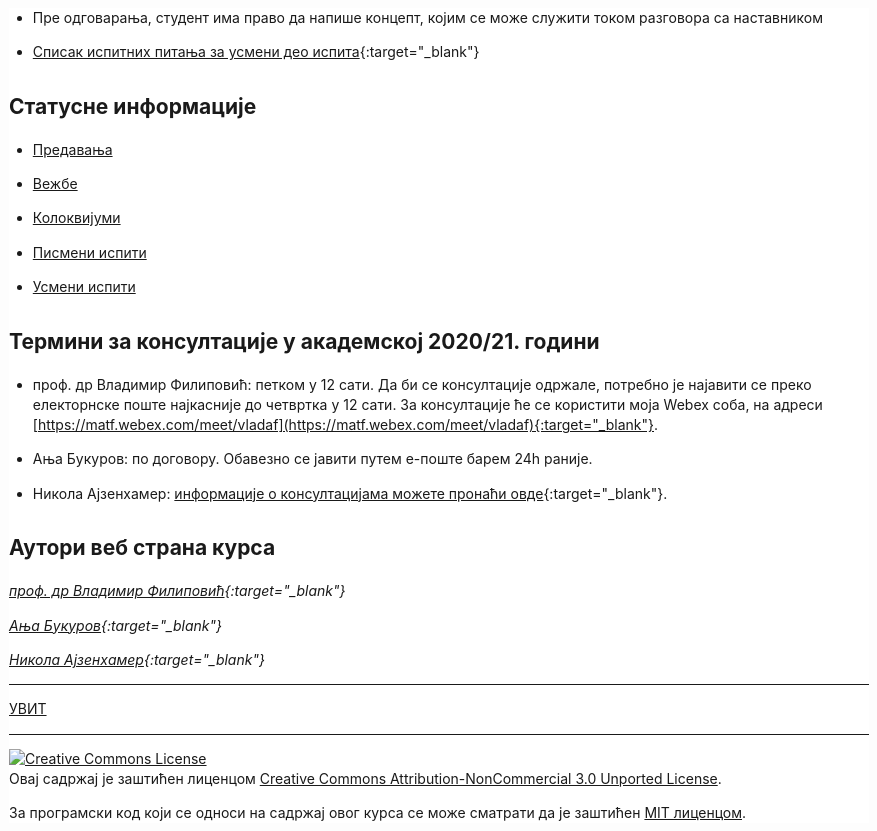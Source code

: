   * Пре одговарања, студент има право да напише концепт, којим се може служити током разговора са наставником

* [Списак испитних питања за усмени део испита](ISPITNA-PITANJA-USMENI-2020-21.md){:target="_blank"}  

## Статусне информације  

* [Предавања](../predavanja/info)

* [Вежбе](../vezbe/info)

* [Колоквијуми](../kolokvijumi/info)

* [Писмени испити](../pismeni-ispiti/info)

* [Усмени испити](../usmeni-ispiti/info)

## Термини за консултације у академској 2020/21. години

* проф. др Владимир Филиповић: петком у 12 сати. Да би се консултације одржале, потребно је најавити се преко електорнске поште најкасније до четвртка у 12 сати. За консултације ће се користити моја Webex соба, на aдреси [https://matf.webex.com/meet/vladaf](https://matf.webex.com/meet/vladaf){:target="_blank"}.

* Ања Букуров: по договору. Обавезно се јавити путем e-поште барем 24h раније.

* Никола Ајзенхамер: [информације о консултацијама можете пронаћи овде](https://matf.nikolaajzenhamer.rs//2021/02/19/nastava-u-letnjem-semestru){:target="_blank"}.

## Аутори веб страна курса

*[проф. др Владимир Филиповић](https://vladofilipovic.github.io/index-en.html){:target="_blank"}*

*[Ања Букуров](http://poincare.matf.bg.ac.rs/~anja_bukurov/){:target="_blank"}*

*[Никола Ајзенхамер](http://poincare.matf.bg.ac.rs/~nikola_ajzenhamer/){:target="_blank"}*

---

[УВИТ](../README.md)

---

<a rel="license" href="http://creativecommons.org/licenses/by-nc/3.0/"><img alt="Creative Commons License" style="border-width:0" src="https://i.creativecommons.org/l/by-nc/3.0/88x31.png" /></a><br />Овај садржај је заштићен лиценцом <a rel="license" href="http://creativecommons.org/licenses/by-nc/3.0/">Creative Commons Attribution-NonCommercial 3.0 Unported License</a>.

За програмски код који се односи на садржај овог курса се може сматрати да је заштићен [MIT лиценцом](/LICENSE).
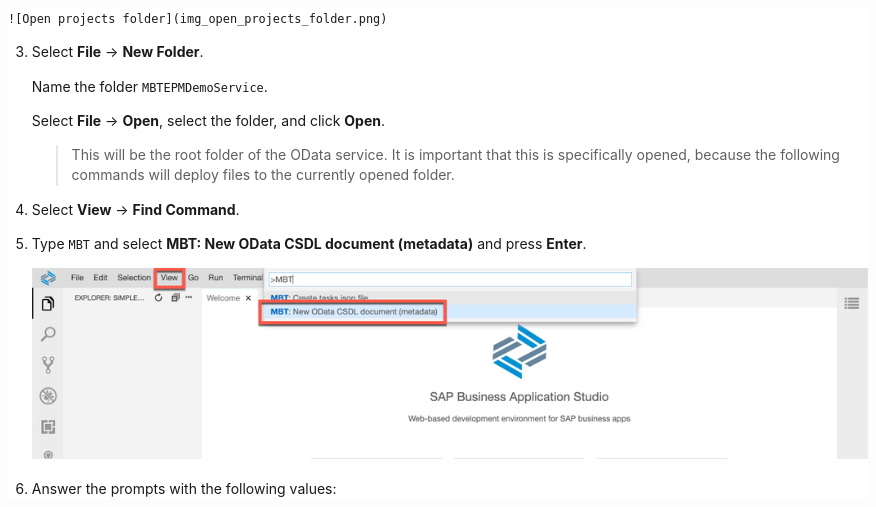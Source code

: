     ![Open projects folder](img_open_projects_folder.png)

3. Select **File** &rarr; **New Folder**.

    Name the folder `MBTEPMDemoService`.

    Select **File** &rarr; **Open**, select the folder, and click **Open**.

    > This will be the root folder of the OData service. It is important that this is specifically opened, because the following commands will deploy files to the currently opened folder.

3. Select **View** &rarr; **Find Command**.

4. Type `MBT` and select **MBT: New OData CSDL document (metadata)** and press **Enter**.

    ![Command selection](img_task_new_csdl.png)

5. Answer the prompts with the following values:
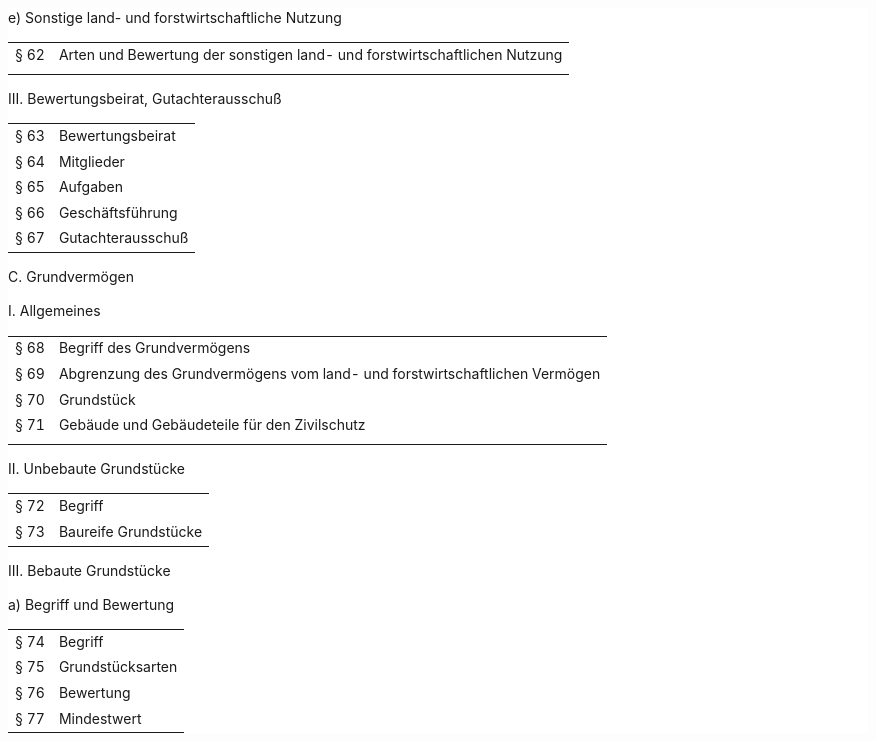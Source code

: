e) Sonstige land- und forstwirtschaftliche Nutzung

|      |                                                                           |
|------|---------------------------------------------------------------------------|
| § 62 | Arten und Bewertung der sonstigen land- und forstwirtschaftlichen Nutzung |
|      |                                                                           |

III. Bewertungsbeirat, Gutachterausschuß

|      |                   |
|------|-------------------|
| § 63 | Bewertungsbeirat  |
| § 64 | Mitglieder        |
| § 65 | Aufgaben          |
| § 66 | Geschäftsführung  |
| § 67 | Gutachterausschuß |

C. Grundvermögen

I. Allgemeines

|      |                                                                            |
|------|----------------------------------------------------------------------------|
| § 68 | Begriff des Grundvermögens                                                 |
| § 69 | Abgrenzung des Grundvermögens vom land- und forstwirtschaftlichen Vermögen |
| § 70 | Grundstück                                                                 |
| § 71 | Gebäude und Gebäudeteile für den Zivilschutz                               |
|      |                                                                            |

II. Unbebaute Grundstücke

|      |                      |
|------|----------------------|
| § 72 | Begriff              |
| § 73 | Baureife Grundstücke |

III. Bebaute Grundstücke

a) Begriff und Bewertung

|      |                  |
|------|------------------|
| § 74 | Begriff          |
| § 75 | Grundstücksarten |
| § 76 | Bewertung        |
| § 77 | Mindestwert      |
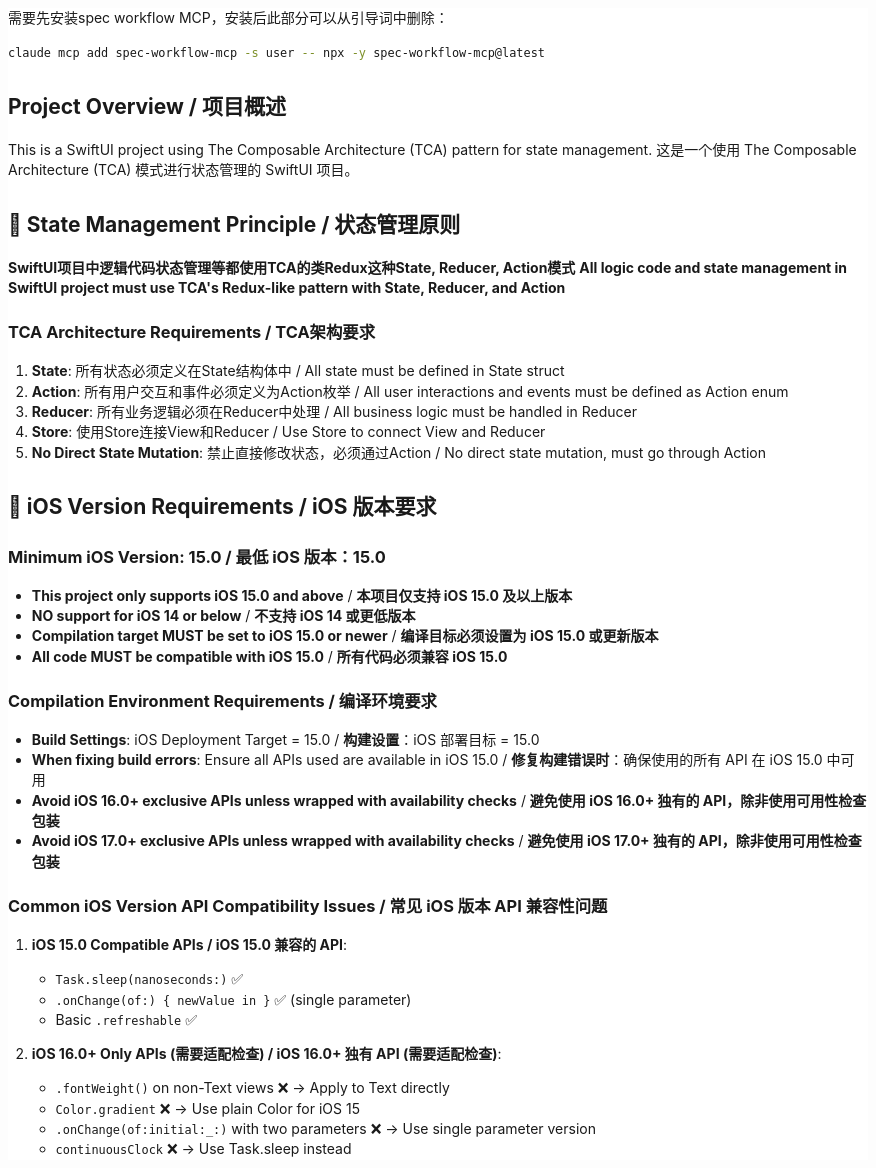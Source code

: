 需要先安装spec workflow MCP，安装后此部分可以从引导词中删除：
```bash
claude mcp add spec-workflow-mcp -s user -- npx -y spec-workflow-mcp@latest
```

## Project Overview / 项目概述
This is a SwiftUI project using The Composable Architecture (TCA) pattern for state management.
这是一个使用 The Composable Architecture (TCA) 模式进行状态管理的 SwiftUI 项目。

## 🎯 State Management Principle / 状态管理原则
**SwiftUI项目中逻辑代码状态管理等都使用TCA的类Redux这种State, Reducer, Action模式**
**All logic code and state management in SwiftUI project must use TCA's Redux-like pattern with State, Reducer, and Action**

### TCA Architecture Requirements / TCA架构要求
1. **State**: 所有状态必须定义在State结构体中 / All state must be defined in State struct
2. **Action**: 所有用户交互和事件必须定义为Action枚举 / All user interactions and events must be defined as Action enum
3. **Reducer**: 所有业务逻辑必须在Reducer中处理 / All business logic must be handled in Reducer
4. **Store**: 使用Store连接View和Reducer / Use Store to connect View and Reducer
5. **No Direct State Mutation**: 禁止直接修改状态，必须通过Action / No direct state mutation, must go through Action

## 📱 iOS Version Requirements / iOS 版本要求

### Minimum iOS Version: 15.0 / 最低 iOS 版本：15.0
- **This project only supports iOS 15.0 and above** / **本项目仅支持 iOS 15.0 及以上版本**
- **NO support for iOS 14 or below** / **不支持 iOS 14 或更低版本**
- **Compilation target MUST be set to iOS 15.0 or newer** / **编译目标必须设置为 iOS 15.0 或更新版本**
- **All code MUST be compatible with iOS 15.0** / **所有代码必须兼容 iOS 15.0**

### Compilation Environment Requirements / 编译环境要求
- **Build Settings**: iOS Deployment Target = 15.0 / **构建设置**：iOS 部署目标 = 15.0
- **When fixing build errors**: Ensure all APIs used are available in iOS 15.0 / **修复构建错误时**：确保使用的所有 API 在 iOS 15.0 中可用
- **Avoid iOS 16.0+ exclusive APIs unless wrapped with availability checks** / **避免使用 iOS 16.0+ 独有的 API，除非使用可用性检查包装**
- **Avoid iOS 17.0+ exclusive APIs unless wrapped with availability checks** / **避免使用 iOS 17.0+ 独有的 API，除非使用可用性检查包装**

### Common iOS Version API Compatibility Issues / 常见 iOS 版本 API 兼容性问题
1. **iOS 15.0 Compatible APIs / iOS 15.0 兼容的 API**:
   - `Task.sleep(nanoseconds:)` ✅
   - `.onChange(of:) { newValue in }` ✅ (single parameter)
   - Basic `.refreshable` ✅

2. **iOS 16.0+ Only APIs (需要适配检查) / iOS 16.0+ 独有 API (需要适配检查)**:
   - `.fontWeight()` on non-Text views ❌ → Apply to Text directly
   - `Color.gradient` ❌ → Use plain Color for iOS 15
   - `.onChange(of:initial:_:)` with two parameters ❌ → Use single parameter version
   - `continuousClock` ❌ → Use Task.sleep instead
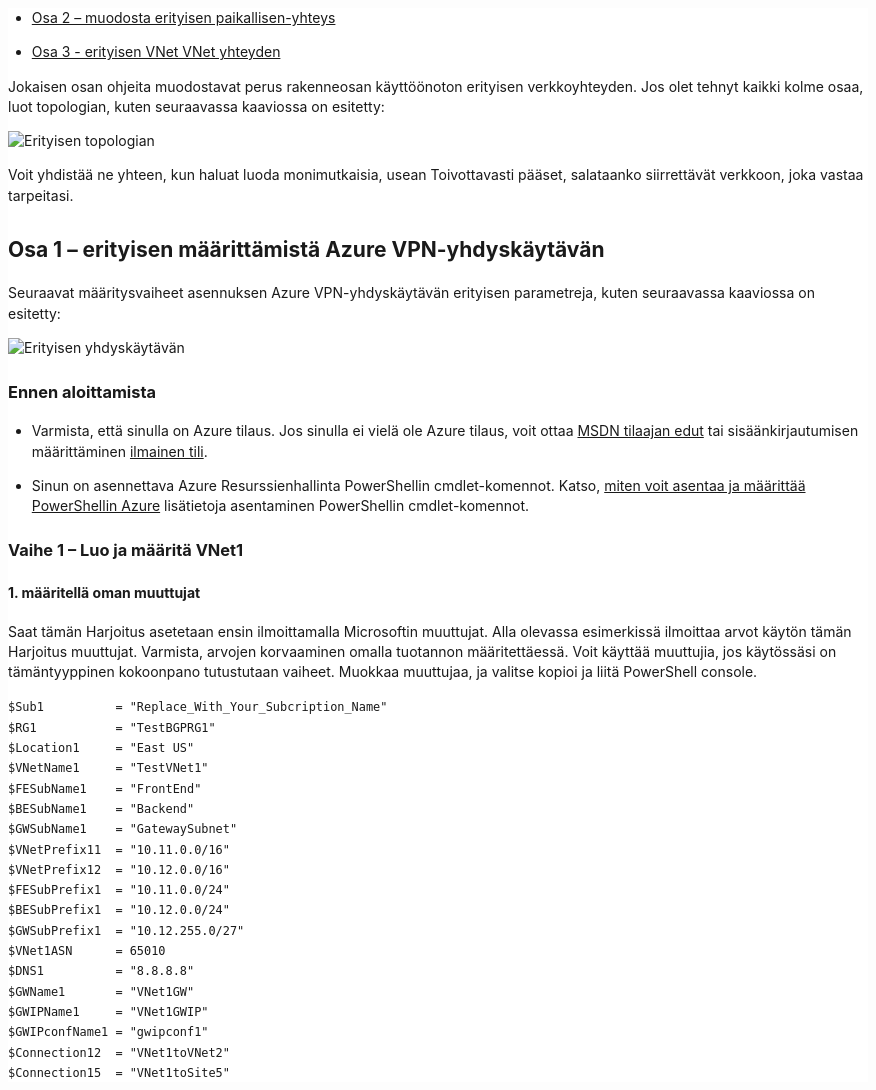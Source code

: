 - [Osa 2 – muodosta erityisen paikallisen-yhteys](#crossprembgp)

- [Osa 3 - erityisen VNet VNet yhteyden](#v2vbgp)

Jokaisen osan ohjeita muodostavat perus rakenneosan käyttöönoton erityisen verkkoyhteyden. Jos olet tehnyt kaikki kolme osaa, luot topologian, kuten seuraavassa kaaviossa on esitetty:

![Erityisen topologian](./media/vpn-gateway-bgp-resource-manager-ps/bgp-crosspremv2v.png)

Voit yhdistää ne yhteen, kun haluat luoda monimutkaisia, usean Toivottavasti pääset, salataanko siirrettävät verkkoon, joka vastaa tarpeitasi.

## <a name ="enablebgp"></a>Osa 1 – erityisen määrittämistä Azure VPN-yhdyskäytävän

Seuraavat määritysvaiheet asennuksen Azure VPN-yhdyskäytävän erityisen parametreja, kuten seuraavassa kaaviossa on esitetty:

![Erityisen yhdyskäytävän](./media/vpn-gateway-bgp-resource-manager-ps/bgp-gateway.png)

### <a name="before-you-begin"></a>Ennen aloittamista

- Varmista, että sinulla on Azure tilaus. Jos sinulla ei vielä ole Azure tilaus, voit ottaa [MSDN tilaajan edut](https://azure.microsoft.com/pricing/member-offers/msdn-benefits-details/) tai sisäänkirjautumisen määrittäminen [ilmainen tili](https://azure.microsoft.com/pricing/free-trial/).
    
- Sinun on asennettava Azure Resurssienhallinta PowerShellin cmdlet-komennot. Katso, [miten voit asentaa ja määrittää PowerShellin Azure](../powershell-install-configure.md) lisätietoja asentaminen PowerShellin cmdlet-komennot.

### <a name="step-1---create-and-configure-vnet1"></a>Vaihe 1 – Luo ja määritä VNet1 

#### <a name="1-declare-your-variables"></a>1. määritellä oman muuttujat

Saat tämän Harjoitus asetetaan ensin ilmoittamalla Microsoftin muuttujat. Alla olevassa esimerkissä ilmoittaa arvot käytön tämän Harjoitus muuttujat. Varmista, arvojen korvaaminen omalla tuotannon määritettäessä. Voit käyttää muuttujia, jos käytössäsi on tämäntyyppinen kokoonpano tutustutaan vaiheet. Muokkaa muuttujaa, ja valitse kopioi ja liitä PowerShell console.

    $Sub1          = "Replace_With_Your_Subcription_Name"
    $RG1           = "TestBGPRG1"
    $Location1     = "East US"
    $VNetName1     = "TestVNet1"
    $FESubName1    = "FrontEnd"
    $BESubName1    = "Backend"
    $GWSubName1    = "GatewaySubnet"
    $VNetPrefix11  = "10.11.0.0/16"
    $VNetPrefix12  = "10.12.0.0/16"
    $FESubPrefix1  = "10.11.0.0/24"
    $BESubPrefix1  = "10.12.0.0/24"
    $GWSubPrefix1  = "10.12.255.0/27"
    $VNet1ASN      = 65010
    $DNS1          = "8.8.8.8"
    $GWName1       = "VNet1GW"
    $GWIPName1     = "VNet1GWIP"
    $GWIPconfName1 = "gwipconf1"
    $Connection12  = "VNet1toVNet2"
    $Connection15  = "VNet1toSite5"
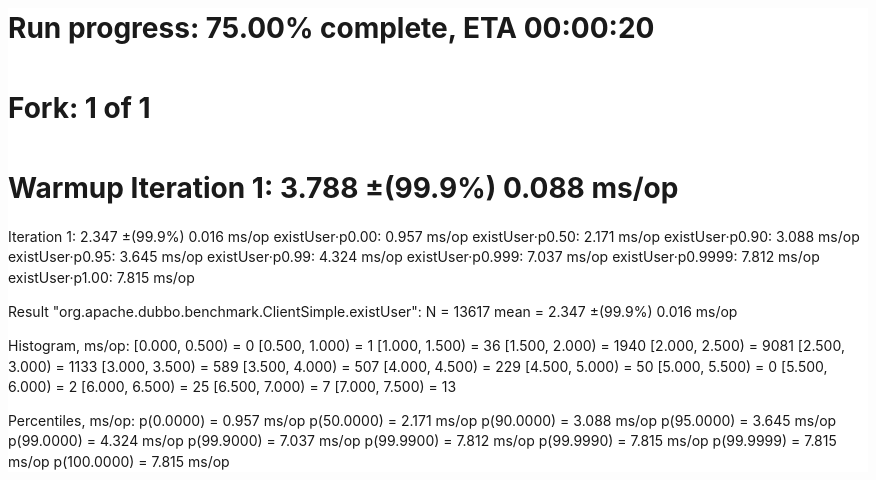 # Run progress: 75.00% complete, ETA 00:00:20
# Fork: 1 of 1
# Warmup Iteration   1: 3.788 ±(99.9%) 0.088 ms/op
Iteration   1: 2.347 ±(99.9%) 0.016 ms/op
                 existUser·p0.00:   0.957 ms/op
                 existUser·p0.50:   2.171 ms/op
                 existUser·p0.90:   3.088 ms/op
                 existUser·p0.95:   3.645 ms/op
                 existUser·p0.99:   4.324 ms/op
                 existUser·p0.999:  7.037 ms/op
                 existUser·p0.9999: 7.812 ms/op
                 existUser·p1.00:   7.815 ms/op



Result "org.apache.dubbo.benchmark.ClientSimple.existUser":
  N = 13617
  mean =      2.347 ±(99.9%) 0.016 ms/op

  Histogram, ms/op:
    [0.000, 0.500) = 0 
    [0.500, 1.000) = 1 
    [1.000, 1.500) = 36 
    [1.500, 2.000) = 1940 
    [2.000, 2.500) = 9081 
    [2.500, 3.000) = 1133 
    [3.000, 3.500) = 589 
    [3.500, 4.000) = 507 
    [4.000, 4.500) = 229 
    [4.500, 5.000) = 50 
    [5.000, 5.500) = 0 
    [5.500, 6.000) = 2 
    [6.000, 6.500) = 25 
    [6.500, 7.000) = 7 
    [7.000, 7.500) = 13 

  Percentiles, ms/op:
      p(0.0000) =      0.957 ms/op
     p(50.0000) =      2.171 ms/op
     p(90.0000) =      3.088 ms/op
     p(95.0000) =      3.645 ms/op
     p(99.0000) =      4.324 ms/op
     p(99.9000) =      7.037 ms/op
     p(99.9900) =      7.812 ms/op
     p(99.9990) =      7.815 ms/op
     p(99.9999) =      7.815 ms/op
    p(100.0000) =      7.815 ms/op

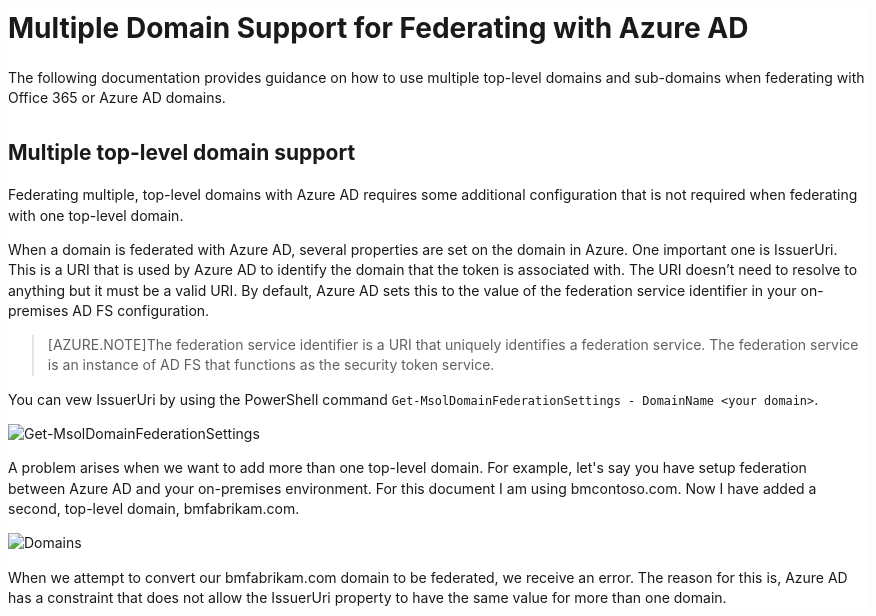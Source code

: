<properties
    pageTitle="Azure AD Connect Multiple Domains"
    description="This document describes setting up and configuring multiple top level domains with O365 and Azure AD."
    services="active-directory"
    documentationCenter=""
    authors="billmath"
    manager="femila"
    editor="curtand"/>

<tags
    ms.service="active-directory"
    ms.workload="identity"
    ms.tgt_pltfrm="na"
    ms.devlang="na"
    ms.topic="article"
    ms.date="08/08/2016"
    ms.author="billmath"/>

# <a name="multiple-domain-support-for-federating-with-azure-ad"></a>Multiple Domain Support for Federating with Azure AD
The following documentation provides guidance on how to use multiple top-level domains and sub-domains when federating with Office 365 or Azure AD domains.

## <a name="multiple-top-level-domain-support"></a>Multiple top-level domain support
Federating multiple, top-level domains with Azure AD requires some additional configuration that is not required when federating with one top-level domain.

When a domain is federated with Azure AD, several properties are set on the domain in Azure.  One important one is IssuerUri.  This is a URI that is used by Azure AD to identify the domain that the token is associated with.  The URI doesn’t need to resolve to anything but it must be a valid URI.  By default, Azure AD sets this to the value of the federation service identifier in your on-premises AD FS configuration.

>[AZURE.NOTE]The federation service identifier is a URI that uniquely identifies a federation service.  The federation service is an instance of AD FS that functions as the security token service. 

You can vew IssuerUri by using the PowerShell command `Get-MsolDomainFederationSettings - DomainName <your domain>`.

![Get-MsolDomainFederationSettings](./media/active-directory-multiple-domains/MsolDomainFederationSettings.png)

A problem arises when we want to add more than one top-level domain.  For example, let's say you have setup federation between Azure AD and your on-premises environment.  For this document I am using bmcontoso.com.  Now I have added a second, top-level domain, bmfabrikam.com.

![Domains](./media/active-directory-multiple-domains/domains.png)

When we attempt to convert our bmfabrikam.com domain to be federated, we receive an error.  The reason for this is, Azure AD has a constraint that does not allow the IssuerUri property to have the same value for more than one domain.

> **Action item**:
Copy the records above from the first line through the line containing "Select **File** &rarr; **Open**, select", both included, and leave out any pictures.

> **Solution for this exercise**:
Source code

:   * Пре одговарања, студент има право да напише концепт, којим се може служити током разговора са наставником

* [Списак испитних питања за усмени део испита](ISPITNA-PITANJA-USMENI-2020-21.md){:target="_blank"}  

## Статусне информације  

* [Предавања](../predavanja/info)

* [Вежбе](../vezbe/info)

* [Колоквијуми](../kolokvijumi/info)

* [Писмени испити](../pismeni-ispiti/info)

* [Усмени испити](../usmeni-ispiti/info)

## Термини за консултације у академској 2020/21. години

* проф. др Владимир Филиповић: петком у 12 сати. Да би се консултације одржале, потребно је најавити се преко електорнске поште најкасније до четвртка у 12 сати. За консултације ће се користити моја Webex соба, на aдреси [https://matf.webex.com/meet/vladaf](https://matf.webex.com/meet/vladaf){:target="_blank"}.

* Ања Букуров: по договору. Обавезно се јавити путем e-поште барем 24h раније.

* Никола Ајзенхамер: [информације о консултацијама можете пронаћи овде](https://matf.nikolaajzenhamer.rs//2021/02/19/nastava-u-letnjem-semestru){:target="_blank"}.

## Аутори веб страна курса

*[проф. др Владимир Филиповић](https://vladofilipovic.github.io/index-en.html){:target="_blank"}*

*[Ања Букуров](http://poincare.matf.bg.ac.rs/~anja_bukurov/){:target="_blank"}*

*[Никола Ајзенхамер](http://poincare.matf.bg.ac.rs/~nikola_ajzenhamer/){:target="_blank"}*

---

[УВИТ](../README.md)

---

<a rel="license" href="http://creativecommons.org/licenses/by-nc/3.0/"><img alt="Creative Commons License" style="border-width:0" src="https://i.creativecommons.org/l/by-nc/3.0/88x31.png" /></a><br />Овај садржај је заштићен лиценцом <a rel="license" href="http://creativecommons.org/licenses/by-nc/3.0/">Creative Commons Attribution-NonCommercial 3.0 Unported License</a>.

За програмски код који се односи на садржај овог курса се може сматрати да је заштићен [MIT лиценцом](/LICENSE).
Source code

:     ![Open projects folder](img_open_projects_folder.png)

3. Select **File** &rarr; **New Folder**.

    Name the folder `MBTEPMDemoService`.

    Select **File** &rarr; **Open**, select the folder, and click **Open**.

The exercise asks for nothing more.